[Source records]
- - - - -

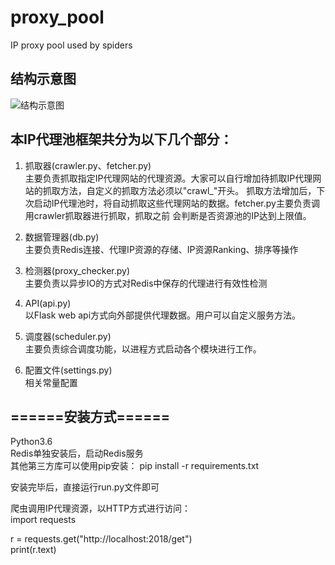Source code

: # proxy_pool

IP proxy pool used by spiders<p>

## 结构示意图
![结构示意图](https://github.com/qingchunjun/proxy_pool/img/architecture.png)


## 本IP代理池框架共分为以下几个部分：<br>

1. 抓取器(crawler.py、fetcher.py)<br>
主要负责抓取指定IP代理网站的代理资源。大家可以自行增加待抓取IP代理网站的抓取方法，自定义的抓取方法必须以"crawl_"开头。
抓取方法增加后，下次启动IP代理池时，将自动抓取这些代理网站的数据。fetcher.py主要负责调用crawler抓取器进行抓取，抓取之前
会判断是否资源池的IP达到上限值。<br>

2. 数据管理器(db.py)<br>
主要负责Redis连接、代理IP资源的存储、IP资源Ranking、排序等操作<br>

3. 检测器(proxy_checker.py)<br>
主要负责以异步IO的方式对Redis中保存的代理进行有效性检测<br>

4. API(api.py)<br>
以Flask web api方式向外部提供代理数据。用户可以自定义服务方法。<br>

5. 调度器(scheduler.py)<br>
主要负责综合调度功能，以进程方式启动各个模块进行工作。<br>

6. 配置文件(settings.py)<br>
相关常量配置<br>


## ======安装方式======<br>

Python3.6<br>
Redis单独安装后，启动Redis服务<br>
其他第三方库可以使用pip安装： pip install -r requirements.txt<br>

安装完毕后，直接运行run.py文件即可<br>

爬虫调用IP代理资源，以HTTP方式进行访问：<br>
import requests<br>

r = requests.get("http://localhost:2018/get")<br>
print(r.text)
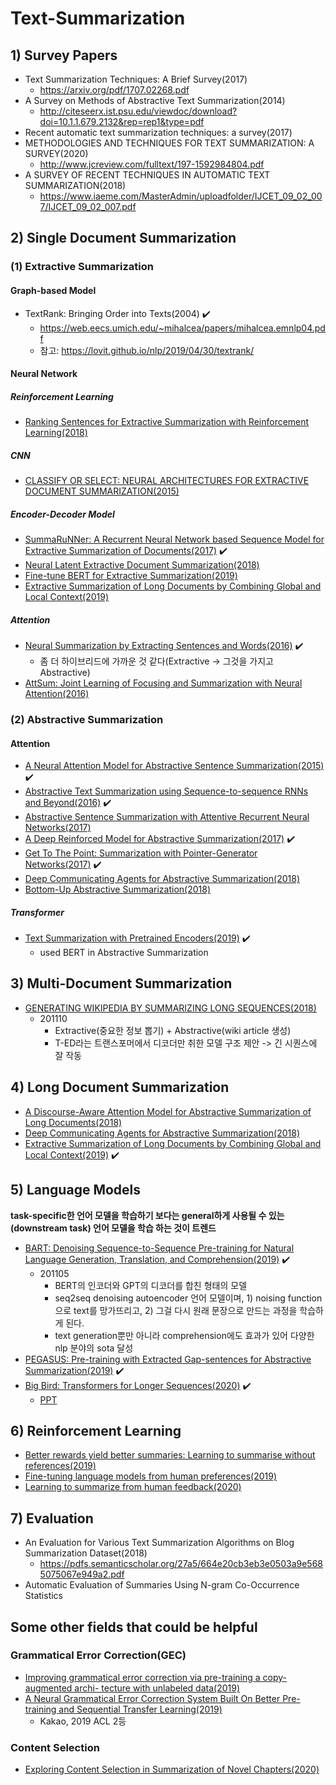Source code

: # Text-Summarization
## 1) Survey Papers
* Text Summarization Techniques: A Brief Survey(2017)
    - https://arxiv.org/pdf/1707.02268.pdf
* A Survey on Methods of Abstractive Text Summarization(2014)
    - http://citeseerx.ist.psu.edu/viewdoc/download?doi=10.1.1.679.2132&rep=rep1&type=pdf
* Recent automatic text summarization techniques: a survey(2017)
* METHODOLOGIES AND TECHNIQUES FOR TEXT SUMMARIZATION: A SURVEY(2020)
    - http://www.jcreview.com/fulltext/197-1592984804.pdf
* A SURVEY OF RECENT TECHNIQUES IN AUTOMATIC TEXT SUMMARIZATION(2018)
    - https://www.iaeme.com/MasterAdmin/uploadfolder/IJCET_09_02_007/IJCET_09_02_007.pdf

## 2) Single Document Summarization
### (1) Extractive Summarization
#### Graph-based Model
- TextRank: Bringing Order into Texts(2004) ✔️
    - https://web.eecs.umich.edu/~mihalcea/papers/mihalcea.emnlp04.pdf
    - 참고: https://lovit.github.io/nlp/2019/04/30/textrank/
#### Neural Network
##### Reinforcement Learning
* [Ranking Sentences for Extractive Summarization with Reinforcement Learning(2018)](https://arxiv.org/pdf/1802.08636.pdf)

##### CNN
* [CLASSIFY OR SELECT: NEURAL ARCHITECTURES FOR EXTRACTIVE DOCUMENT SUMMARIZATION(2015)](https://arxiv.org/pdf/1611.04244.pdf)

##### Encoder-Decoder Model
* [SummaRuNNer: A Recurrent Neural Network based Sequence Model for Extractive Summarization of Documents(2017)](https://arxiv.org/abs/1611.04230) ✔️
* [Neural Latent Extractive Document Summarization(2018)](https://www.aclweb.org/anthology/D18-1088.pdf) 
* [Fine-tune BERT for Extractive Summarization(2019)](https://arxiv.org/abs/1903.10318) 
* [Extractive Summarization of Long Documents by Combining Global and Local Context(2019)](https://arxiv.org/abs/1909.08089)

##### Attention
* [Neural Summarization by Extracting Sentences and Words(2016)](https://arxiv.org/abs/1603.07252) ✔️
    - 좀 더 하이브리드에 가까운 것 같다(Extractive -> 그것을 가지고 Abstractive) 
* [AttSum: Joint Learning of Focusing and Summarization with Neural Attention(2016)](https://arxiv.org/abs/1604.00125)

### (2) Abstractive Summarization
#### Attention
* [A Neural Attention Model for Abstractive Sentence Summarization(2015)](https://arxiv.org/abs/1509.00685) ✔️ 
* [Abstractive Text Summarization using Sequence-to-sequence RNNs and Beyond(2016)](https://arxiv.org/abs/1602.06023) ✔️
* [Abstractive Sentence Summarization with Attentive Recurrent Neural Networks(2017)](https://nlp.seas.harvard.edu/papers/naacl16_summary.pdf)
* [A Deep Reinforced Model for Abstractive Summarization(2017)](https://arxiv.org/abs/1705.04304) ✔️
* [Get To The Point: Summarization with Pointer-Generator Networks(2017)](https://arxiv.org/abs/1704.04368)  ✔️ 
* [Deep Communicating Agents for Abstractive Summarization(2018)](https://www.aclweb.org/anthology/N18-1150.pdf)
* [Bottom-Up Abstractive Summarization(2018)](https://arxiv.org/pdf/1808.10792.pdf)

##### Transformer
* [Text Summarization with Pretrained Encoders(2019)](https://arxiv.org/pdf/1908.08345.pdf)  ✔️ 
    - used BERT in Abstractive Summarization

## 3) Multi-Document Summarization
* [GENERATING WIKIPEDIA BY SUMMARIZING LONG SEQUENCES(2018)](https://arxiv.org/abs/1801.10198)
    * 201110
        * Extractive(중요한 정보 뽑기) + Abstractive(wiki article 생성)
        * T-ED라는 트랜스포머에서 디코더만 취한 모델 구조 제안 -> 긴 시퀀스에 잘 작동
        
## 4) Long Document Summarization
* [A Discourse-Aware Attention Model for Abstractive Summarization of Long Documents(2018)](https://www.aclweb.org/anthology/N18-2097.pdf)
* [Deep Communicating Agents for Abstractive Summarization(2018)](https://www.aclweb.org/anthology/N18-1150/)
* [Extractive Summarization of Long Documents by Combining Global and Local Context(2019)](https://www.aclweb.org/anthology/D19-1298.pdf) ✔️

## 5) Language Models
**task-specific한 언어 모델을 학습하기 보다는 general하게 사용될 수 있는(downstream task) 언어 모델을 학습 하는 것이 트렌드**
* [BART: Denoising Sequence-to-Sequence Pre-training for Natural Language Generation, Translation, and Comprehension(2019)](https://arxiv.org/pdf/1910.13461.pdf) ✔️
    * 201105
        * BERT의 인코더와 GPT의 디코더를 합친 형태의 모델
        * seq2seq denoising autoencoder 언어 모델이며, 1) noising function으로 text를 망가뜨리고, 2) 그걸 다시 원래 문장으로 만드는 과정을 학습하게 된다.
        * text generation뿐만 아니라 comprehension에도 효과가 있어 다양한 nlp 분야의 sota 달성
* [PEGASUS: Pre-training with Extracted Gap-sentences for Abstractive Summarization(2019)](https://arxiv.org/abs/1912.08777)  ✔️
* [Big Bird: Transformers for Longer Sequences(2020)](https://papers.nips.cc/paper/2020/file/c8512d142a2d849725f31a9a7a361ab9-Paper.pdf) ✔️
    * [PPT](https://github.com/hyunbool/Text-Summarization/blob/master/%E1%84%8C%E1%85%A5%E1%86%BC%E1%84%85%E1%85%B5/bigbird.pdf)

## 6) Reinforcement Learning
* [Better rewards yield better summaries: Learning to summarise without references(2019)](https://arxiv.org/pdf/1909.01214.pdf)
* [Fine-tuning language models from human preferences(2019)](https://arxiv.org/pdf/1909.08593.pdf)
* [Learning to summarize from human feedback(2020)](https://arxiv.org/pdf/2009.01325.pdf)

## 7) Evaluation
* An Evaluation for Various Text Summarization Algorithms on Blog Summarization Dataset(2018)
    - https://pdfs.semanticscholar.org/27a5/664e20cb3eb3e0503a9e5685075067e949a2.pdf
* Automatic Evaluation of Summaries Using N-gram Co-Occurrence Statistics

## Some other fields that could be helpful
### Grammatical Error Correction(GEC)
* [Improving grammatical error correction via pre-training a copy-augmented archi- tecture with unlabeled data(2019)](https://arxiv.org/abs/1903.00138)
* [A Neural Grammatical Error Correction System Built On Better Pre-training and Sequential Transfer Learning(2019)](https://arxiv.org/abs/1907.01256)
    - Kakao, 2019 ACL 2등
### Content Selection
* [Exploring Content Selection in Summarization of Novel Chapters(2020)](https://arxiv.org/abs/2005.01840)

- - - - -

▶ _TASK STATEMENT_
What are the lines, exactly as written above, from the line with "Abstractive Text Summarization(2014)" to the line with "##### Reinforcement Learning", both included? Output only those.

▶ _SOLUTION_
* A Survey on Methods of Abstractive Text Summarization(2014)
    - http://citeseerx.ist.psu.edu/viewdoc/download?doi=10.1.1.679.2132&rep=rep1&type=pdf
* Recent automatic text summarization techniques: a survey(2017)
* METHODOLOGIES AND TECHNIQUES FOR TEXT SUMMARIZATION: A SURVEY(2020)
    - http://www.jcreview.com/fulltext/197-1592984804.pdf
* A SURVEY OF RECENT TECHNIQUES IN AUTOMATIC TEXT SUMMARIZATION(2018)
    - https://www.iaeme.com/MasterAdmin/uploadfolder/IJCET_09_02_007/IJCET_09_02_007.pdf

## 2) Single Document Summarization
### (1) Extractive Summarization
#### Graph-based Model
- TextRank: Bringing Order into Texts(2004) ✔️
    - https://web.eecs.umich.edu/~mihalcea/papers/mihalcea.emnlp04.pdf
    - 참고: https://lovit.github.io/nlp/2019/04/30/textrank/
#### Neural Network
##### Reinforcement Learning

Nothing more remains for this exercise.